_About this exercise:_
Provide only the number of lines in the following data that contain "Modulator".

_Dataset items:_
=== Begin Enclosure ===

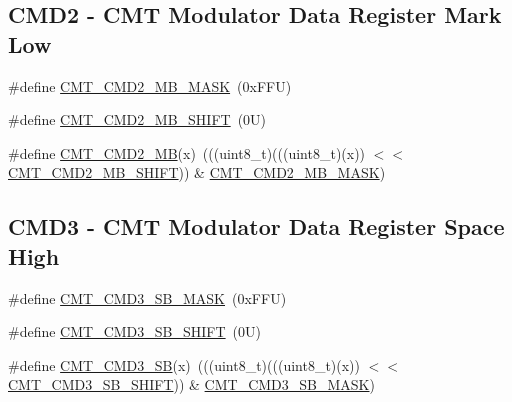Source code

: \subsection*{C\+M\+D2 -\/ C\+MT Modulator Data Register Mark Low}
\begin{DoxyCompactItemize}
\item 
\#define \mbox{\hyperlink{group___c_m_t___register___masks_gac9616164033684cd0d73e63eb6381441}{C\+M\+T\+\_\+\+C\+M\+D2\+\_\+\+M\+B\+\_\+\+M\+A\+SK}}~(0x\+F\+F\+U)
\item 
\#define \mbox{\hyperlink{group___c_m_t___register___masks_gaeff28d00f2825fc455b2f37c218ce24f}{C\+M\+T\+\_\+\+C\+M\+D2\+\_\+\+M\+B\+\_\+\+S\+H\+I\+FT}}~(0\+U)
\item 
\#define \mbox{\hyperlink{group___c_m_t___register___masks_ga87471234abbe07360747af94e8ac2bf0}{C\+M\+T\+\_\+\+C\+M\+D2\+\_\+\+MB}}(x)~(((uint8\+\_\+t)(((uint8\+\_\+t)(x)) $<$$<$ \mbox{\hyperlink{group___c_m_t___register___masks_gaeff28d00f2825fc455b2f37c218ce24f}{C\+M\+T\+\_\+\+C\+M\+D2\+\_\+\+M\+B\+\_\+\+S\+H\+I\+FT}})) \& \mbox{\hyperlink{group___c_m_t___register___masks_gac9616164033684cd0d73e63eb6381441}{C\+M\+T\+\_\+\+C\+M\+D2\+\_\+\+M\+B\+\_\+\+M\+A\+SK}})
\end{DoxyCompactItemize}
\subsection*{C\+M\+D3 -\/ C\+MT Modulator Data Register Space High}
\begin{DoxyCompactItemize}
\item 
\#define \mbox{\hyperlink{group___c_m_t___register___masks_ga0ee814da2957c935fad8b236d52b22f5}{C\+M\+T\+\_\+\+C\+M\+D3\+\_\+\+S\+B\+\_\+\+M\+A\+SK}}~(0x\+F\+F\+U)
\item 
\#define \mbox{\hyperlink{group___c_m_t___register___masks_ga87210814a860e3ea66f06747156fbd9a}{C\+M\+T\+\_\+\+C\+M\+D3\+\_\+\+S\+B\+\_\+\+S\+H\+I\+FT}}~(0\+U)
\item 
\#define \mbox{\hyperlink{group___c_m_t___register___masks_ga431d80d598dabe4e65e1afb9eb9db574}{C\+M\+T\+\_\+\+C\+M\+D3\+\_\+\+SB}}(x)~(((uint8\+\_\+t)(((uint8\+\_\+t)(x)) $<$$<$ \mbox{\hyperlink{group___c_m_t___register___masks_ga87210814a860e3ea66f06747156fbd9a}{C\+M\+T\+\_\+\+C\+M\+D3\+\_\+\+S\+B\+\_\+\+S\+H\+I\+FT}})) \& \mbox{\hyperlink{group___c_m_t___register___masks_ga0ee814da2957c935fad8b236d52b22f5}{C\+M\+T\+\_\+\+C\+M\+D3\+\_\+\+S\+B\+\_\+\+M\+A\+SK}})
\end{DoxyCompactItemize}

=== End Enclosure ===

_Response to this exercise:_
2